Laboratory of Clinical Pharmacokinetics, School of Pharmacy, Nihon University, Chiba, Japan.
J Clin Pharm Ther. 2012 Jun;37(3):356-63. doi: 10.1111/j.1365-2710.2011.01297.x. Epub 2011 Aug 24.
Fluconazole is an antifungal agent that is commonly used to treat patients with serious systemic fungal infections in intensive care units. Fosfluconazole is a phosphate prodrug of fluconazole, which was developed to reduce the volume of fluid required to administer fluconazole by intravenous injection. The objective of this study was to characterize the pharmacokinetics of the antifungal fluconazole after the intravenous administration of the prodrug fosfluconazole or fluconazole in critically ill patients with serious systemic fungal infections, by population pharmacokinetic analysis using the nonmem software package.
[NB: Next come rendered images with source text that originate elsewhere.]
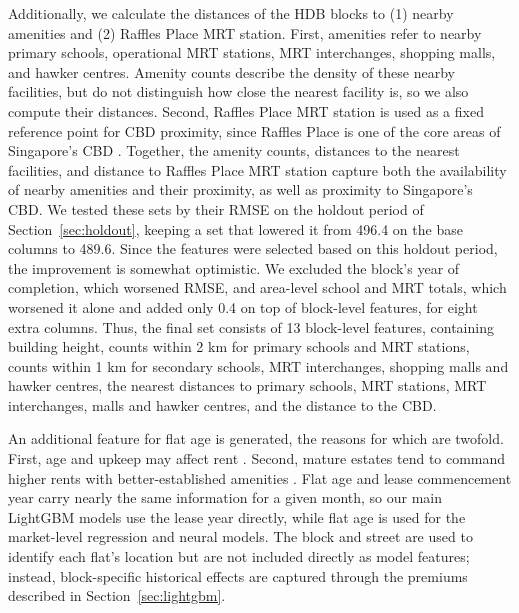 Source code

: Additionally, we calculate the distances of the HDB blocks to (1) nearby amenities and (2) Raffles Place MRT station. First, amenities refer to nearby primary schools, operational MRT stations, MRT interchanges, shopping malls, and hawker centres. Amenity counts describe the density of these nearby facilities, but do not distinguish how close the nearest facility is, so we also compute their distances. Second, Raffles Place MRT station is used as a fixed reference point for CBD proximity, since Raffles Place is one of the core areas of Singapore's CBD \cite{URA:2026:CBD}. Together, the amenity counts, distances to the nearest facilities, and distance to Raffles Place MRT station capture both the availability of nearby amenities and their proximity, as well as proximity to Singapore's CBD. We tested these sets by their RMSE on the holdout period of Section~\ref{sec:holdout}, keeping a set that lowered it from 496.4 on the base columns to 489.6. Since the features were selected based on this holdout period, the improvement is somewhat optimistic. We excluded the block's year of completion, which worsened RMSE, and area-level school and MRT totals, which worsened it alone and added only 0.4 on top of block-level features, for eight extra columns. Thus, the final set consists of 13 block-level features, containing building height, counts within 2 km for primary schools and MRT stations, counts within 1 km for secondary schools, MRT interchanges, shopping malls and hawker centres, the nearest distances to primary schools, MRT stations, MRT interchanges, malls and hawker centres, and the distance to the CBD.


An additional feature for flat age is generated, the reasons for which are twofold. First, age and upkeep may affect rent \cite{Eng:2022:Factors}. Second, mature estates tend to command higher rents with better-established amenities \cite{Poh:2023:Location}. Flat age and lease commencement year carry nearly the same information for a given month, so our main LightGBM models use the lease year directly, while flat age is used for the market-level regression and neural models. The block and street are used to identify each flat's location but are not included directly as model features; instead, block-specific historical effects are captured through the premiums described in Section~\ref{sec:lightgbm}.


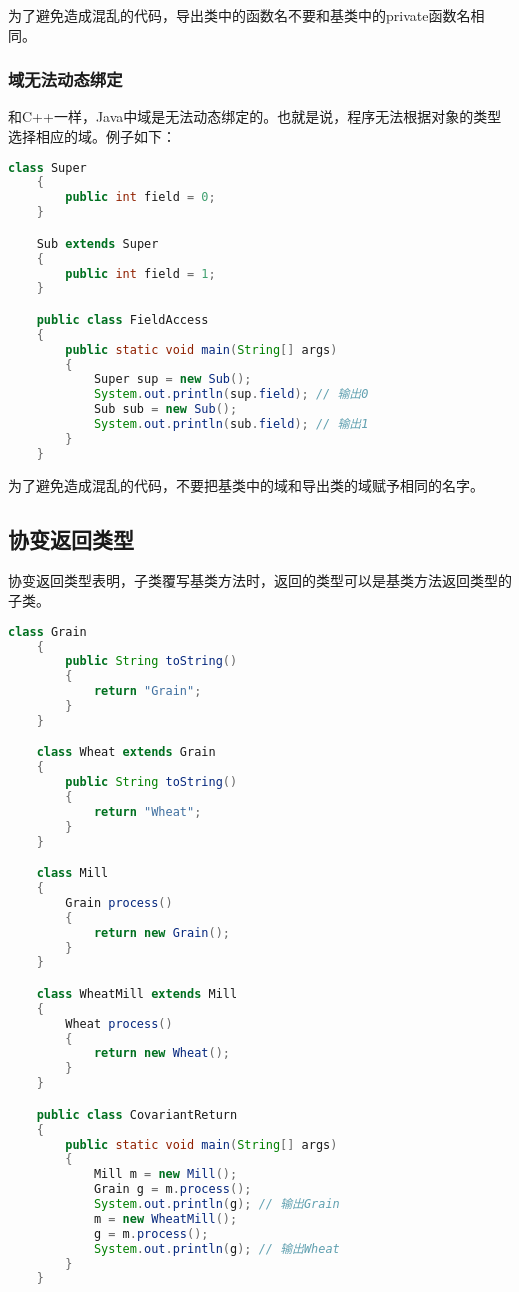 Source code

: \documentclass[a4paper,left=2.5cm,right=2.5cm,11pt]{article}
\begin{document}
	为了避免造成混乱的代码，导出类中的函数名不要和基类中的private函数名相同。

\subsubsection{域无法动态绑定}
	和C++一样，Java中域是无法动态绑定的。也就是说，程序无法根据对象的类型选择相应的域。例子如下：
	\begin{lstlisting}[language = Java]
	class Super
	{
		public int field = 0;
	}

	Sub extends Super
	{
		public int field = 1;
	}

	public class FieldAccess
	{
		public static void main(String[] args)
		{
			Super sup = new Sub();
			System.out.println(sup.field); // 输出0
			Sub sub = new Sub();
			System.out.println(sub.field); // 输出1
		}
	}
	\end{lstlisting}

	为了避免造成混乱的代码，不要把基类中的域和导出类的域赋予相同的名字。

\subsection{协变返回类型}
	协变返回类型表明，子类覆写基类方法时，返回的类型可以是基类方法返回类型的子类。

	\begin{lstlisting}[language = Java]
	class Grain
	{
		public String toString()
		{
			return "Grain";
		}
	}

	class Wheat extends Grain
	{
		public String toString()
		{
			return "Wheat";
		}
	}

	class Mill
	{
		Grain process()
		{
			return new Grain();
		}
	}

	class WheatMill extends Mill
	{
		Wheat process()
		{
			return new Wheat();
		}
	}

	public class CovariantReturn
	{
		public static void main(String[] args)
		{
			Mill m = new Mill();
			Grain g = m.process();
			System.out.println(g); // 输出Grain
			m = new WheatMill();
			g = m.process();
			System.out.println(g); // 输出Wheat
		}
	}
	\end{lstlisting}

	
\end{document}
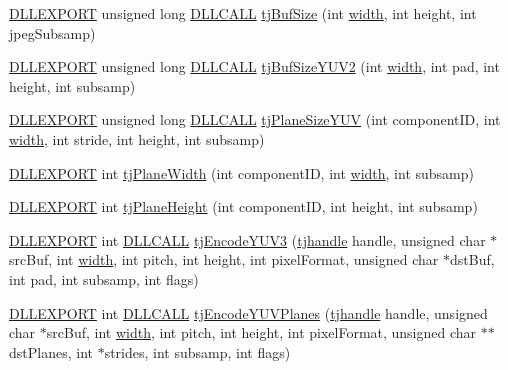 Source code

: \begin{DoxyCompactItemize}
\hyperlink{turbojpeg_8h_a808e08638be3cba36e36759e5b150de0}{D\+L\+L\+E\+X\+P\+O\+RT} unsigned long \hyperlink{turbojpeg_8h_a54b25836118bfac94a53a7b790f3ccb2}{D\+L\+L\+C\+A\+LL} \hyperlink{group___turbo_j_p_e_g_gaccc5bca7f12fcdcc302e6e1c6d4b311b}{tj\+Buf\+Size} (int \hyperlink{png_8h_ad46179dbe9c68fdcea52b34c3480ec0f}{width}, int height, int jpeg\+Subsamp)
\item 
\hyperlink{turbojpeg_8h_a808e08638be3cba36e36759e5b150de0}{D\+L\+L\+E\+X\+P\+O\+RT} unsigned long \hyperlink{turbojpeg_8h_a54b25836118bfac94a53a7b790f3ccb2}{D\+L\+L\+C\+A\+LL} \hyperlink{group___turbo_j_p_e_g_gaf451664a62c1f6c7cc5a6401f32908c9}{tj\+Buf\+Size\+Y\+U\+V2} (int \hyperlink{png_8h_ad46179dbe9c68fdcea52b34c3480ec0f}{width}, int pad, int height, int subsamp)
\item 
\hyperlink{turbojpeg_8h_a808e08638be3cba36e36759e5b150de0}{D\+L\+L\+E\+X\+P\+O\+RT} unsigned long \hyperlink{turbojpeg_8h_a54b25836118bfac94a53a7b790f3ccb2}{D\+L\+L\+C\+A\+LL} \hyperlink{group___turbo_j_p_e_g_ga6f98d977bfa9d167c97172e876ba61e2}{tj\+Plane\+Size\+Y\+UV} (int component\+ID, int \hyperlink{png_8h_ad46179dbe9c68fdcea52b34c3480ec0f}{width}, int stride, int height, int subsamp)
\item 
\hyperlink{turbojpeg_8h_a808e08638be3cba36e36759e5b150de0}{D\+L\+L\+E\+X\+P\+O\+RT} int \hyperlink{group___turbo_j_p_e_g_ga63fb66bb1e36c74008c4634360becbb1}{tj\+Plane\+Width} (int component\+ID, int \hyperlink{png_8h_ad46179dbe9c68fdcea52b34c3480ec0f}{width}, int subsamp)
\item 
\hyperlink{turbojpeg_8h_a808e08638be3cba36e36759e5b150de0}{D\+L\+L\+E\+X\+P\+O\+RT} int \hyperlink{group___turbo_j_p_e_g_ga1a209696c6a80748f20e134b3c64789f}{tj\+Plane\+Height} (int component\+ID, int height, int subsamp)
\item 
\hyperlink{turbojpeg_8h_a808e08638be3cba36e36759e5b150de0}{D\+L\+L\+E\+X\+P\+O\+RT} int \hyperlink{turbojpeg_8h_a54b25836118bfac94a53a7b790f3ccb2}{D\+L\+L\+C\+A\+LL} \hyperlink{group___turbo_j_p_e_g_ga0a5ffbf7cb58a5b6a8201114fe889360}{tj\+Encode\+Y\+U\+V3} (\hyperlink{group___turbo_j_p_e_g_ga758d2634ecb4949de7815cba621f5763}{tjhandle} handle, unsigned char $\ast$src\+Buf, int \hyperlink{png_8h_ad46179dbe9c68fdcea52b34c3480ec0f}{width}, int pitch, int height, int pixel\+Format, unsigned char $\ast$dst\+Buf, int pad, int subsamp, int flags)
\item 
\hyperlink{turbojpeg_8h_a808e08638be3cba36e36759e5b150de0}{D\+L\+L\+E\+X\+P\+O\+RT} int \hyperlink{turbojpeg_8h_a54b25836118bfac94a53a7b790f3ccb2}{D\+L\+L\+C\+A\+LL} \hyperlink{group___turbo_j_p_e_g_gaa791db8598853ddcad24e42897ef1269}{tj\+Encode\+Y\+U\+V\+Planes} (\hyperlink{group___turbo_j_p_e_g_ga758d2634ecb4949de7815cba621f5763}{tjhandle} handle, unsigned char $\ast$src\+Buf, int \hyperlink{png_8h_ad46179dbe9c68fdcea52b34c3480ec0f}{width}, int pitch, int height, int pixel\+Format, unsigned char $\ast$$\ast$dst\+Planes, int $\ast$strides, int subsamp, int flags)
$$
\end{DoxyCompactItemize}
Clinical biochemical data including serum fluconazole levels were obtained from 57 patients treated in the intensive care unit along with two naïve pooled patients gleaned from previous reports. The pharmacokinetic model of fluconazole was estimated using a one-compartment model. The probability that the area under the concentration-time curve is higher than 800 μg h/mL was determined by simulation.
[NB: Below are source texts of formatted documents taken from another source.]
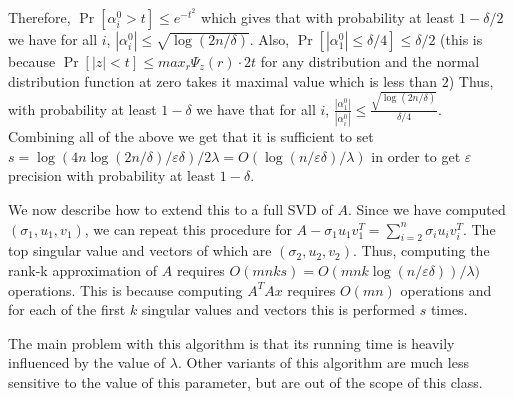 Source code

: \documentclass{article}
\newcommand{\eps}{\varepsilon}
\begin{document}
Therefore, $\Pr[\alpha^{0}_i > t] \le e^{-t^2}$ which gives that with probability at least $1-\delta/2$ we have for
all $i$, $|\alpha^{0}_i | \le \sqrt{\log(2n/\delta)}$. Also, $\Pr[|\alpha^{0}_1 | \le \delta/4 ] \le \delta/2$ (this is because 
$\Pr[|z| < t] \le max_{r}\Psi_{z}(r)\cdot2t$ for any distribution and the normal distribution function at zero takes it maximal value which is less than $2$) 
Thus, with probability at least $1-\delta$ we have that for all $i$, $\frac{|\alpha^{0}_{1}|}{|\alpha^{0}_{i}|} \le \frac{\sqrt{\log(2n/\delta)}}{\delta/4}$.
Combining all of the above we get that it is sufficient to set $s = \log(4n\log(2n/\delta)/\eps\delta)/2\lambda = O(\log(n/\eps\delta)/\lambda)$
in order to get $\eps$ precision with probability at least $1-\delta$.

We now describe how to extend this to a full SVD of $A$. Since we have computed $(\sigma_1,u_1,v_1)$, we can repeat this
procedure for $A - \sigma_{1}u_{1}v_{1}^{T} = \sum_{i=2}^{n}{\sigma_{i}u_{i}v_{i}^{T}}$. The top singular value and vectors of which are $(\sigma_2,u_2,v_2)$.
Thus, computing the rank-k approximation of $A$ requires $O(mnks)  = O(mnk\log(n/\eps\delta))/\lambda)$ operations. 
This is because computing $A^{T}Ax$ requires $O(mn)$ operations and
for each of the first $k$ singular values and vectors this is performed $s$ times. 

The main problem with this algorithm is that its running time is heavily influenced by the value of $\lambda$.
Other variants of this algorithm are much less sensitive to the value of this parameter, but are out of the scope of this class. 
\end{document}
It was assumed that all the administered fosfluconazole was converted to fluconazole with an estimated fosfluconazole-fluconazole conversion rate constant of 2·05/h. The significant covariates for clearance for fluconazole (CL) and volume of distribution for fluconazole (Vd) were resulted in creatinine clearance (CLcr) and body weight (BW), respectively, in the final pharmacokinetic model equations: CL (L/h) = 0·799 × CLcr (mL/min)/92·7 and Vd (L) = 48·1 × BW (kg)/65 , where the interpatient variabilities in CL and Vd and the intrapatient variability were 44·8%, 79·7% and 19·8%, respectively. On the basis of the results of the Monte Carlo simulation, the probabilities of target attainment were 60%, 26% and 11% for 400 mg/day administration as fluconazole equivalent at CLcr values of 40, 70 and 100 mL/min, respectively.
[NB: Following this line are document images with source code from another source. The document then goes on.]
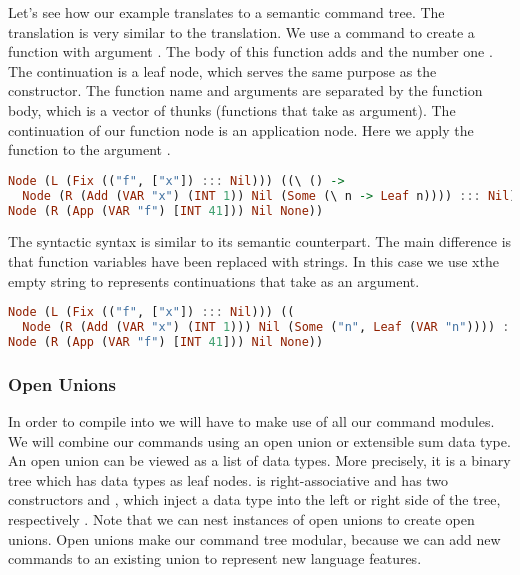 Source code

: Let's see how our example  translates to a semantic command tree. The translation is very similar to the  translation. We use a  command to create a function  with argument . The body of this function adds  and the number one . The continuation is a leaf node, which serves the same purpose as the  constructor. The function name and arguments are separated by the function body, which is a vector of thunks (functions that take \icode{()} as argument). The continuation of our function node is an application node. Here we apply the function  to the argument .
  
\begin{lstlisting}[language=Haskell]
Node (L (Fix (("f", ["x"]) ::: Nil))) ((\ () ->
  Node (R (Add (VAR "x") (INT 1)) Nil (Some (\ n -> Leaf n)))) ::: Nil) (Some (\ () ->
Node (R (App (VAR "f") [INT 41])) Nil None))
\end{lstlisting}

The syntactic syntax is similar to its semantic counterpart. The main difference is that function variables have been replaced with strings. In this case we use xthe empty string  to represents continuations that take \icode{()} as an argument.

\begin{lstlisting}[language=Haskell]
Node (L (Fix (("f", ["x"]) ::: Nil))) ((
  Node (R (Add (VAR "x") (INT 1))) Nil (Some ("n", Leaf (VAR "n")))) ::: Nil) (Some ("",
Node (R (App (VAR "f") [INT 41])) Nil None))
\end{lstlisting}

\subsubsection{\label{subsection:openunion}Open Unions}
In order to compile  into  we will have to make use of all our command modules. We will combine our commands using an open union or extensible sum data type. An open union can be viewed as a list of data types. More precisely, it is a binary tree which has data types as leaf nodes. \icode{:+:} is right-associative and has two constructors  and , which inject a data type into the left or right side of the tree, respectively \autocite{DBLP:conf/popl/LiangHJ95}. Note that we can nest instances of open unions to create open unions. Open unions make our command tree modular, because we can add new commands to an existing union to represent new language features.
The present population pharmacokinetic analysis strongly indicates that fosfluconazole (and fluconazole) dosage should be optimized in terms of CLcr in critically ill patients.
氟康唑是一种抗真菌药物,常用于治疗重症监护病房中患有严重系统性真菌感染的患者。伏立康唑是氟康唑的磷酸盐前药,旨在通过静脉注射减少氟康唑所需的液体量。本研究的目的是通过非参数软件包的群体药代动力学分析,描述严重系统性真菌感染的重症患者静脉给予前体药物伏立康唑或氟康唑后抗真菌氟康唑的药代动力学特征。
从重症监护病房治疗的 57 例患者以及从以前的报告中收集的 2 例未使用的合并患者中获得包括血清氟康唑水平在内的临床生化数据。使用单室模型估计氟康唑的药代动力学模型。通过模拟确定浓度-时间曲线下面积高于 800μg h/mL 的概率。
假设所有给予的伏立康唑均转化为氟康唑,估计伏立康唑-氟康唑转化率常数为 2.05/h。氟康唑清除率(CL)和氟康唑分布容积(Vd)的显著协变量分别为肌酐清除率(CLcr)和体重(BW),最终药代动力学模型方程为:CL(L/h)= 0.799×CLcr(mL/min)/92.7和 Vd(L)= 48.1×BW(kg)/65,其中 CL 和 Vd 的个体间变异性和个体内变异性分别为 44.8%、79.7%和 19.8%。基于 Monte Carlo 模拟的结果,在 CLcr 值分别为 40、70 和 100 mL/min 时,400mg/天作为氟康唑等效剂量给药的目标达标概率分别为 60%、26%和 11%。
本群体药代动力学分析强烈表明,应根据 CLcr 优化重症患者伏立康唑(和氟康唑)的剂量。